Xceed Financial Credit Union located in El Segundo, California announced on Monday that its members approved the proposed merger with Kinecta Federal Credit Union in Manhattan Beach, California.
The $944 million credit union proposed the merger after declining numbers in loans and membership. From 2016 to 2020, the credit union’s membership dropped from 68,115 to 47,590 while its loans dropped from $790 to $559 million during that same four year period. Furthermore, the credit union reported a loss of $2.9 million during 2020, a drastic fall from the $1.9 million income it reported for the previous year.
The merger will make them not only the eight largest credit union in California, but will give the combined credit union an asset size of $6.2 billion and a membership of 280,041.
Theresa Freeborn, Xceed Financial President/CEO and future president of the combined credit union said in a prepared statement: “The economies of scale we achieve open up a whole new world of benefits for members that Xceed simply could not have delivered had we continued to go it alone.”
Heading up the new credit union will be Kinecta President/CEO Keith Sultemeier.
The proposal was approved by the credit union’s members with a vote of 1,536 in favor of the merger to 323 against it. While the majority of voters seemed pleased with the merger, it’s worth noting that these tally to under 2,000 member votes, a small percentage of the credit union’s 47,000 members.
As Chip Filson discussed in his recent article on the low percentage of member voting, if the overwhelming majority of the membership does not participate in the vote, what does that say about the members’ interest and commitment to their credit union?
Filson notes, “Co-op democracy only works if members believe their role matters and they are encouraged to exercise their voice. This is not the process being followed in most mergers. If 90% or more voters failed to participate in any political election, many would consider it a façade. ‘My vote won’t matter so why bother.’ Unfortunately this is the pattern in almost all credit union mergers.”

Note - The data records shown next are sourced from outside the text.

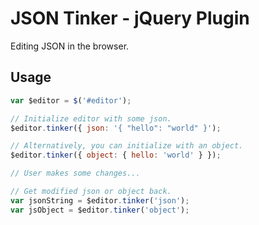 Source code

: # JSON Tinker - jQuery Plugin

Editing JSON in the browser.

## Usage

```javascript
var $editor = $('#editor');

// Initialize editor with some json.
$editor.tinker({ json: '{ "hello": "world" }');

// Alternatively, you can initialize with an object.
$editor.tinker({ object: { hello: 'world' } });

// User makes some changes...

// Get modified json or object back.
var jsonString = $editor.tinker('json');
var jsObject = $editor.tinker('object');
``` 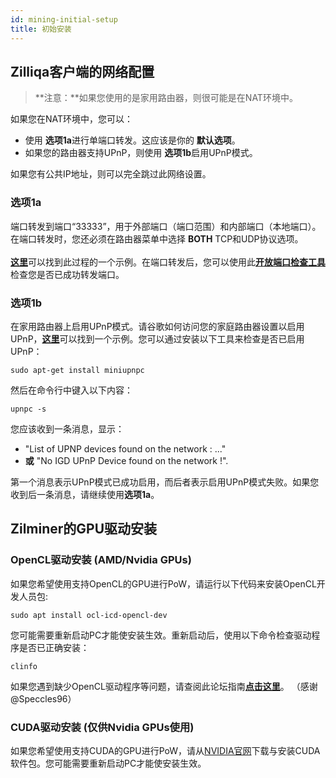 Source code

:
 ```yaml
---
id: mining-initial-setup
title: 初始安装
---
```


## Zilliqa客户端的网络配置

> **注意：**如果您使用的是家用路由器，则很可能是在NAT环境中。

如果您在NAT环境中，您可以：

- 使用 **选项1a**进行单端口转发。这应该是你的 **默认选项**。
- 如果您的路由器支持UPnP，则使用 **选项1b**启用UPnP模式。

如果您有公共IP地址，则可以完全跳过此网络设置。

### 选项1a

端口转发到端口“33333”，用于外部端口（端口范围）和内部端口（本地端口）。在端口转发时，您还必须在路由器菜单中选择 **BOTH** TCP和UDP协议选项。 <br><br> [**这里**](https://www.linksys.com/us/support-article?articleNum=136711)可以找到此过程的一个示例。在端口转发后，您可以使用此[**开放端口检查工具**](https://www.yougetsignal.com/tools/open-ports/)检查您是否已成功转发端口。

### 选项1b

在家用路由器上启用UPnP模式。请谷歌如何访问您的家庭路由器设置以启用UPnP，[**这里**](https://routerguide.net/how-to-enable-upnp-for-rt-ac66u/)可以找到一个示例。您可以通过安装以下工具来检查是否已启用UPnP：
   ```shell
   sudo apt-get install miniupnpc
   ```
  然后在命令行中键入以下内容：
   ```shell
   upnpc -s
   ```
您应该收到一条消息，显示：

   - "List of UPNP devices found on the network : ..."
   - **或** "No IGD UPnP Device found on the network !".

第一个消息表示UPnP模式已成功启用，而后者表示启用UPnP模式失败。如果您收到后一条消息，请继续使用**选项1a**。

## Zilminer的GPU驱动安装

### OpenCL驱动安装 (AMD/Nvidia GPUs)

如果您希望使用支持OpenCL的GPU进行PoW，请运行以下代码来安装OpenCL开发人员包:

   ```shell
   sudo apt install ocl-icd-opencl-dev
   ```

您可能需要重新启动PC才能使安装生效。重新启动后，使用以下命令检查驱动程序是否已正确安装：

   ```shell
   clinfo
   ```
如果您遇到缺少OpenCL驱动程序等问题，请查阅此论坛指南[**点击这里**](https://forum.zilliqa.com/t/guide-to-setting-up-6-amd-gpus-on-ubuntu-16-04/180)。 （感谢@Speccles96）

### CUDA驱动安装 (仅供Nvidia GPUs使用)

如果您希望使用支持CUDA的GPU进行PoW，请从[NVIDIA官网](https://developer.nvidia.com/cuda-downloads)下载与安装CUDA软件包。您可能需要重新启动PC才能使安装生效。
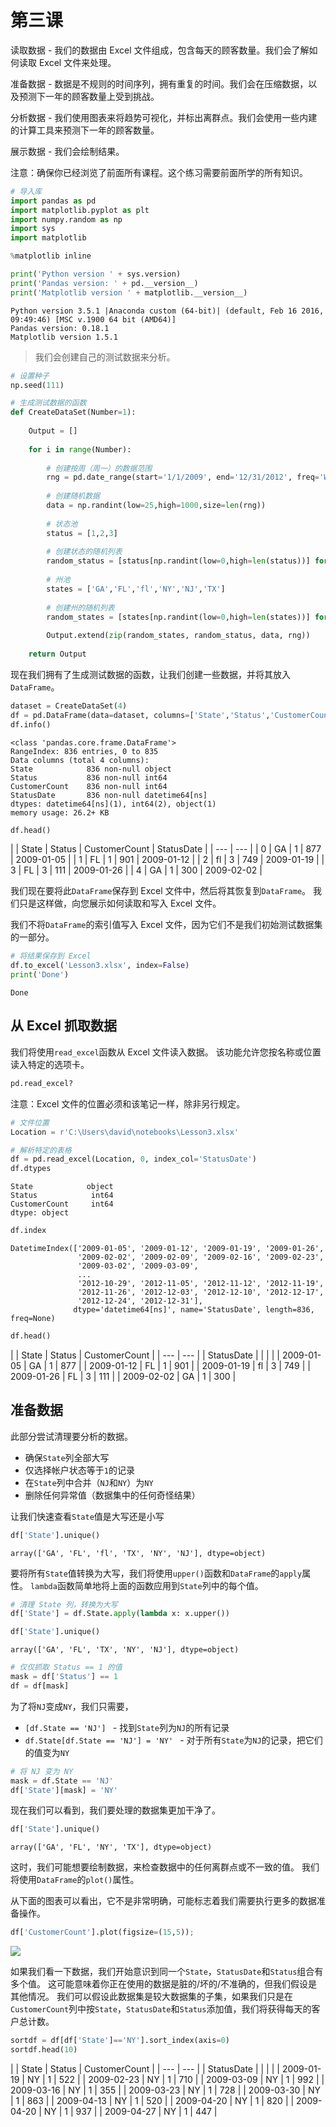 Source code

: # 第三课

读取数据 - 我们的数据由 Excel 文件组成，包含每天的顾客数量。我们会了解如何读取 Excel 文件来处理。

准备数据 - 数据是不规则的时间序列，拥有重复的时间。我们会在压缩数据，以及预测下一年的顾客数量上受到挑战。

分析数据 - 我们使用图表来将趋势可视化，并标出离群点。我们会使用一些内建的计算工具来预测下一年的顾客数量。

展示数据 - 我们会绘制结果。

注意：确保你已经浏览了前面所有课程。这个练习需要前面所学的所有知识。

```py
# 导入库
import pandas as pd
import matplotlib.pyplot as plt
import numpy.random as np
import sys
import matplotlib

%matplotlib inline
```

```py
print('Python version ' + sys.version)
print('Pandas version: ' + pd.__version__)
print('Matplotlib version ' + matplotlib.__version__)
```

```
Python version 3.5.1 |Anaconda custom (64-bit)| (default, Feb 16 2016, 09:49:46) [MSC v.1900 64 bit (AMD64)]
Pandas version: 0.18.1
Matplotlib version 1.5.1
```

> 我们会创建自己的测试数据来分析。

```py
# 设置种子
np.seed(111)

# 生成测试数据的函数
def CreateDataSet(Number=1):
    
    Output = []
    
    for i in range(Number):
        
        # 创建按周（周一）的数据范围
        rng = pd.date_range(start='1/1/2009', end='12/31/2012', freq='W-MON')
        
        # 创建随机数据
        data = np.randint(low=25,high=1000,size=len(rng))
        
        # 状态池
        status = [1,2,3]
        
        # 创建状态的随机列表
        random_status = [status[np.randint(low=0,high=len(status))] for i in range(len(rng))]
        
        # 州池
        states = ['GA','FL','fl','NY','NJ','TX']
        
        # 创建州的随机列表 
        random_states = [states[np.randint(low=0,high=len(states))] for i in range(len(rng))]
    
        Output.extend(zip(random_states, random_status, data, rng))
        
    return Output
```

现在我们拥有了生成测试数据的函数，让我们创建一些数据，并将其放入`DataFrame`。

```py
dataset = CreateDataSet(4)
df = pd.DataFrame(data=dataset, columns=['State','Status','CustomerCount','StatusDate'])
df.info()
```

```
<class 'pandas.core.frame.DataFrame'>
RangeIndex: 836 entries, 0 to 835
Data columns (total 4 columns):
State            836 non-null object
Status           836 non-null int64
CustomerCount    836 non-null int64
StatusDate       836 non-null datetime64[ns]
dtypes: datetime64[ns](1), int64(2), object(1)
memory usage: 26.2+ KB
```

```py
df.head()
```


| | State | Status | CustomerCount | StatusDate |
| --- | --- |
| 0 | GA | 1 | 877 | 2009-01-05 |
| 1 | FL | 1 | 901 | 2009-01-12 |
| 2 | fl | 3 | 749 | 2009-01-19 |
| 3 | FL | 3 | 111 | 2009-01-26 |
| 4 | GA | 1 | 300 | 2009-02-02 |

我们现在要将此`DataFrame`保存到 Excel 文件中，然后将其恢复到`DataFrame`。 我们只是这样做，向您展示如何读取和写入 Excel 文件。

我们不将`DataFrame`的索引值写入 Excel 文件，因为它们不是我们初始测试数据集的一部分。

```py
# 将结果保存到 Excel
df.to_excel('Lesson3.xlsx', index=False)
print('Done')
```

```
Done
```

## 从 Excel 抓取数据

我们将使用`read_excel`函数从 Excel 文件读入数据。 该功能允许您按名称或位置读入特定的选项卡。

```py
pd.read_excel?
```

注意：Excel 文件的位置必须和该笔记一样，除非另行规定。

```py
# 文件位置
Location = r'C:\Users\david\notebooks\Lesson3.xlsx'

# 解析特定的表格
df = pd.read_excel(Location, 0, index_col='StatusDate')
df.dtypes
```

```
State            object
Status            int64
CustomerCount     int64
dtype: object
```

```py
df.index
```

```
DatetimeIndex(['2009-01-05', '2009-01-12', '2009-01-19', '2009-01-26',
               '2009-02-02', '2009-02-09', '2009-02-16', '2009-02-23',
               '2009-03-02', '2009-03-09',
               ...
               '2012-10-29', '2012-11-05', '2012-11-12', '2012-11-19',
               '2012-11-26', '2012-12-03', '2012-12-10', '2012-12-17',
               '2012-12-24', '2012-12-31'],
              dtype='datetime64[ns]', name='StatusDate', length=836, freq=None)
```

```py
df.head()
```


| | State | Status | CustomerCount |
| --- | --- |
| StatusDate |  |  |  |
| 2009-01-05 | GA | 1 | 877 |
| 2009-01-12 | FL | 1 | 901 |
| 2009-01-19 | fl | 3 | 749 |
| 2009-01-26 | FL | 3 | 111 |
| 2009-02-02 | GA | 1 | 300 |

## 准备数据

此部分尝试清理要分析的数据。

+ 确保`State`列全部大写
+ 仅选择帐户状态等于`1`的记录
+ 在`State`列中合并（`NJ`和`NY`）为`NY`
+ 删除任何异常值（数据集中的任何奇怪结果）

让我们快速查看`State`值是大写还是小写

```py
df['State'].unique()
```

```
array(['GA', 'FL', 'fl', 'TX', 'NY', 'NJ'], dtype=object)
```

要将所有`State`值转换为大写，我们将使用`upper()`函数和`DataFrame`的`apply`属性。 `lambda`函数简单地将上面的函数应用到`State`列中的每个值。

```py
# 清理 State 列，转换为大写
df['State'] = df.State.apply(lambda x: x.upper())
```

```py
df['State'].unique()
```

```
array(['GA', 'FL', 'TX', 'NY', 'NJ'], dtype=object)
```

```py
# 仅仅抓取 Status == 1 的值
mask = df['Status'] == 1
df = df[mask]
```

为了将`NJ`变成`NY`，我们只需要，

+   `[df.State == 'NJ'] ` - 找到`State`列为`NJ`的所有记录
+   `df.State[df.State == 'NJ'] = 'NY' ` - 对于所有`State`为`NJ`的记录，把它们的值变为`NY`

```py
# 将 NJ 变为 NY
mask = df.State == 'NJ'
df['State'][mask] = 'NY'
```

现在我们可以看到，我们要处理的数据集更加干净了。

```py
df['State'].unique()
```

```
array(['GA', 'FL', 'NY', 'TX'], dtype=object)
```

这时，我们可能想要绘制数据，来检查数据中的任何离群点或不一致的值。 我们将使用`DataFrame`的`plot()`属性。

从下面的图表可以看出，它不是非常明确，可能标志着我们需要执行更多的数据准备操作。

```py
df['CustomerCount'].plot(figsize=(15,5));
```

![](http://upload-images.jianshu.io/upload_images/118142-273be9e5f7b61ff7.png)

如果我们看一下数据，我们开始意识到同一个`State`，`StatusDate`和`Status`组合有多个值。 这可能意味着你正在使用的数据是脏的/坏的/不准确的，但我们假设是其他情况。 我们可以假设此数据集是较大数据集的子集，如果我们只是在`CustomerCount`列中按`State`，`StatusDate`和`Status`添加值，我们将获得每天的客户总计数。

```py
sortdf = df[df['State']=='NY'].sort_index(axis=0)
sortdf.head(10)
```


| | State | Status | CustomerCount |
| --- | --- |
| StatusDate |  |  |  |
| 2009-01-19 | NY | 1 | 522 |
| 2009-02-23 | NY | 1 | 710 |
| 2009-03-09 | NY | 1 | 992 |
| 2009-03-16 | NY | 1 | 355 |
| 2009-03-23 | NY | 1 | 728 |
| 2009-03-30 | NY | 1 | 863 |
| 2009-04-13 | NY | 1 | 520 |
| 2009-04-20 | NY | 1 | 820 |
| 2009-04-20 | NY | 1 | 937 |
| 2009-04-27 | NY | 1 | 447 |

In this particular case, Xceed Financial held a virtual meeting on February 26 for members to vote on the proposal, however, this could have dissuaded those without the time to sit through a meeting, those who may not have felt they were qualified, or those with busier schedules from voting.
If low voter turnout is a norm for credit unions, perhaps then it’s on them to provide more information on the merger and find ways to get member interested and invested enough to vote, along with lowering the barriers needed to vote. The merging of two credit unions is no small change, and all members should be educated on how it will impact them.
The Xceed Financial and Kinecta FCU merger will go into effect on April 1st, 2021.